Его перебрасывает во времени рывками, и он не властен, над тем, куда сейчас попадет, да и не всегда это приятно. Он постоянно нервничает, как актер перед выступлением, потому что не знает, какую часть своей жизни ему сейчас придется сыграть.
Билли родился в 1922 году в Илиуме, штат Нью-Йорк, в семье парикмахера. Он был странноватым мальчиком и стал странноватым юнцом — высоким и слабым, — похожим на бутылку из-под кока-колы. Он окончил илиумскую гимназию в первой десятке своего класса и проучился один семестр на вечерних курсах оптометристов, в том же Илиуме, перед тем как его призвали на военную службу: шла вторая мировая война. Во время этой войны отец его погиб на охоте. Такие дела.

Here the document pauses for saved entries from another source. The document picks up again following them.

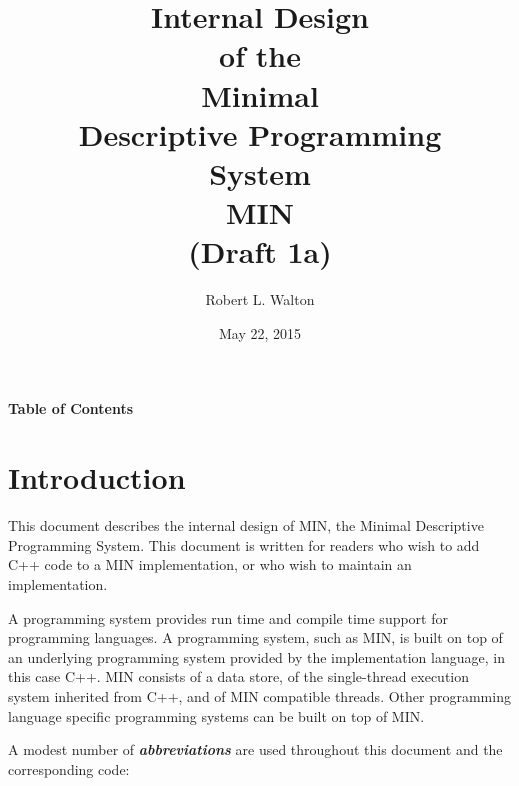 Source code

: \documentclass[12pt]{article}
\makeatletter
\renewcommand\tableofcontents{%
    \begin{list}{}%
	     {\setlength{\itemsep}{0in}%
	      \setlength{\topsep}{0in}%
	      \setlength{\parsep}{1ex}%
	      \setlength{\labelwidth}{0in}%
	      \setlength{\baselineskip}{1.5ex}%
	      \setlength{\leftmargin}{0.8in}%
	      \setlength{\rightmargin}{0.8in}}%
    \item\@starttoc{toc}%
    \end{list}}
\newcommand{\skey}[2]{{\bf \em #1#2}\index{#1}}
\makeatother
\begin{document}
        
\title{Internal Design\\[2ex]of the\\[2ex]
       Minimal\\Descriptive Programming\\System\\[2ex]MIN\\[2ex]
       (Draft 1a)}

\author{Robert L. Walton}

\date{May 22, 2015}
 
\maketitle

\newpage
\begin{center}
\large \bf Table of Contents
\end{center}

\bigskip

\tableofcontents 

\newpage

\section{Introduction}

This document describes the internal design of MIN,
the Minimal Descriptive Programming System.
This document is written for readers who wish to add C++ code
to a MIN implementation, or who wish to maintain an implementation.

A programming system provides run time and compile time support
for programming languages.
A programming system, such as MIN, is
built on top of an underlying programming system provided by the
implementation language, in this case C++.
MIN consists of a data store, of the single-thread execution system
inherited from C++, and of MIN compatible threads.
Other programming language specific
programming systems can be built on top of MIN.

A modest number of \skey{abbreviation}s are used throughout this document
and the corresponding code:
\end{document}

Билли воевал в пехоте в Европе — и попал в плен к немцам. После демобилизации в 1945 году Билли снова поступил на оптометрические курсы. В последнем семестре он обручился с дочкой основателя и владельца курсов, а потом заболел легким нервным расстройством.
Его поместили в военный госпиталь близ Лейк-Плэсида, лечили электрошоком и вскоре выписали. Он женился на своей нареченной, окончил курсы, и тесть устроил его у себя в деле. Илиум — особенно выгодное место для оптиков, потому что там расположена Всеобщая сталелитейная компания. Каждый служащий компании обязан иметь пару защитных очков и надевать их на производстве. В Илиуме на компанию служило шестьдесят восемь тысяч человек. Значит, нужно было изготовить массу линз и массу оправ.